Recreation as well as resort

What does a customer look for in the restaurant or any recreation spot? The answer is simple- refreshment. Nobody pays money for a cup of tea knowing that it is a 98% profit and that it is the same tea as the one s/he can get at home. A customer goes to a restaurant or a recreation center for refreshment or just as a gesture of social interactivity. Thus, such businesses are expected to be catalytic than disruptive. What is the point in running such businesses that offend customers who come with their money looking for good services?

Qualified personnel

Restaurants or espresso bars should know whom to hire and, due the long process, whom to fire too regardless of socialization and cohabitation motives. The eatery or café is famous in stable human turnover. Meaning, the rate of firing or resigning is by far low no matter how notorious a waiter is. What normally should be understood is a waiter is paid as long as there are visiting customers. The logic might work out also for the existence of the business itself. So what? So, managers should think about all the possible measurements of keeping the quality of their human inventory as they care for the quality of their tangible tasty edibles.

Stewardship

In most local recreation spots, the warding of owners is completely shared with either the superintendent or all waiters with no delegation of responsibility to a specific waiter. Owners might be out of Ethiopia or enjoying life in Addis, while their waiters are ruining their sources of money. Culture of stewardship is not quite common here. The reason might be the nature of the business. An owner might feel tired and even bored by sitting fourteen hours or more in a day. But it should be done. That is how success is achieved.
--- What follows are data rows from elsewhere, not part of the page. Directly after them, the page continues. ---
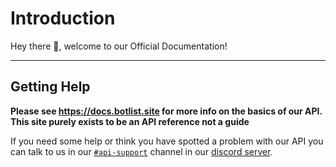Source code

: # Introduction

Hey there 👋, welcome to our Official Documentation!

---

## Getting Help

**Please see https://docs.botlist.site for more info on the basics of our API. This site purely exists to be an API reference not a guide**

If you need some help or think you have spotted a problem with our API you can talk to us in our 
[`#api-support`](https://discord.com/channels/758641373074423808/826363644295643136) channel in our [discord server](https://infinitybotlist.com/discord).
Owners and managers could be in or out of town. It doesn’t matter as long as the hotel or restaurant is well structured. A professional hotel management has a structure ready to assign somebody as head over the other employees. In so doing, a spirit of ownership can be inculcated in the minds of all employees. On top of that, a little incentive could do miracles. More importantly, all kinds of refreshment spots and restaurant services should concentrate on how to ensure that the customer is satisfied and entertained. Only then could the customer be called a king.